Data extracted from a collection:
§
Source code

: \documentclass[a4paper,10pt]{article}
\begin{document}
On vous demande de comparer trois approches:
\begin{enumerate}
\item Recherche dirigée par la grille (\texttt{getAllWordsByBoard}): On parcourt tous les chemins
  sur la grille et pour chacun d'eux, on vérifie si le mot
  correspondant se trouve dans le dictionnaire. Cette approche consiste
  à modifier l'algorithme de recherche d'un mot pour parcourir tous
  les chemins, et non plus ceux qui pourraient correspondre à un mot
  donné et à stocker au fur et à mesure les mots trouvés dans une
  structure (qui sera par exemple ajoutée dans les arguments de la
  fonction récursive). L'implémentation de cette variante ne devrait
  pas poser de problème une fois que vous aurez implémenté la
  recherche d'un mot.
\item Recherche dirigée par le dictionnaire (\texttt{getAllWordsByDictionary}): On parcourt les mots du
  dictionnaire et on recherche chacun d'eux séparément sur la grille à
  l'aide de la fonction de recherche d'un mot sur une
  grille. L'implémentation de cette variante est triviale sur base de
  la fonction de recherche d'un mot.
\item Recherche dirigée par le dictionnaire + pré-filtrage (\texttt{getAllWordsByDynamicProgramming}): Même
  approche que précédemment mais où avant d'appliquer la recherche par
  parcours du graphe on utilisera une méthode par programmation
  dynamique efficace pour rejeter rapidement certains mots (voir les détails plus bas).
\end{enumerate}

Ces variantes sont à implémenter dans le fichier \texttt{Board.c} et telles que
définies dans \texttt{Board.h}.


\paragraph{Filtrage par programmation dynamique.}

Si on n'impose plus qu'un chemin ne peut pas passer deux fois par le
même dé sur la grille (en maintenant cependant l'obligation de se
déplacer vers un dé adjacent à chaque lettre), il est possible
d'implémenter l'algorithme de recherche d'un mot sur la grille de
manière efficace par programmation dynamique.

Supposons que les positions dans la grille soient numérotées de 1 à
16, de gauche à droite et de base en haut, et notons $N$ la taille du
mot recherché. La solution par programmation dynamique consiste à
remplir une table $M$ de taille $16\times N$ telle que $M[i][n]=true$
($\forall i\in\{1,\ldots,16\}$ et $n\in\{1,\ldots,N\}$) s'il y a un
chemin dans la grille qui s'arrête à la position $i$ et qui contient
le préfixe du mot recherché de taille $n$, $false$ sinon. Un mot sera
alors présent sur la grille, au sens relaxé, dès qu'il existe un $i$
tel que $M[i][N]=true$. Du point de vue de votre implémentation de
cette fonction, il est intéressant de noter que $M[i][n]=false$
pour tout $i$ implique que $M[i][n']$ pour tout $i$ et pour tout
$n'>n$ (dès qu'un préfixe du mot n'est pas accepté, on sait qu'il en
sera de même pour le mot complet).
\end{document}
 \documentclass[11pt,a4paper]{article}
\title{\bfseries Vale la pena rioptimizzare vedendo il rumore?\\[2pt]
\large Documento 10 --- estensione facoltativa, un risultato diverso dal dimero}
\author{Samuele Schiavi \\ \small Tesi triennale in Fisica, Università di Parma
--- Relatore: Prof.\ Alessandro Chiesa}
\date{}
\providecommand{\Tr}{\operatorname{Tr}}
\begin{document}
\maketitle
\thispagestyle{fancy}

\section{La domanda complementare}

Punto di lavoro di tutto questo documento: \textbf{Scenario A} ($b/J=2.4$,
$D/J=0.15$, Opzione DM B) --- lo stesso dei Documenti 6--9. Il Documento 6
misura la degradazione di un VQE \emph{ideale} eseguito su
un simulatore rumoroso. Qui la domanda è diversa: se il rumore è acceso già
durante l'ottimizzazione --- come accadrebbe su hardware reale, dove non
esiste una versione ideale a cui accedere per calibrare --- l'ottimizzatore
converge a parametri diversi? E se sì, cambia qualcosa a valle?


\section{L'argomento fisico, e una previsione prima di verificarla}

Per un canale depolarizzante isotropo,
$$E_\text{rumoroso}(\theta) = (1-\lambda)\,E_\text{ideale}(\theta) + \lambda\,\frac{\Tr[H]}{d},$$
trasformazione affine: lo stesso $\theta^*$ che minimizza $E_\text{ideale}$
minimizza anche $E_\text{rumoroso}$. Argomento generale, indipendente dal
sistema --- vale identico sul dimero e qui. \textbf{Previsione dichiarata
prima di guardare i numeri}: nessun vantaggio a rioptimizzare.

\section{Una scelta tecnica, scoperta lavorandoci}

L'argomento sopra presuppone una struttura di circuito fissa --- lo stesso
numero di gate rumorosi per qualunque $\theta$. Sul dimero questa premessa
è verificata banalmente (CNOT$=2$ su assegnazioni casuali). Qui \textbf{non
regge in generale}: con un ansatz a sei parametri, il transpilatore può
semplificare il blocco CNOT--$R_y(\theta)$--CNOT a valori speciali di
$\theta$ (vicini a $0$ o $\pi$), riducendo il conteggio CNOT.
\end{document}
§
*WORK INSTRUCTIONS*. From the entries, report every line in which the string "parcourt" occurs.

*OUTPUT OF THE TASK*.
\item Recherche dirigée par la grille (\texttt{getAllWordsByBoard}): On parcourt tous les chemins
\item Recherche dirigée par le dictionnaire (\texttt{getAllWordsByDictionary}): On parcourt les mots du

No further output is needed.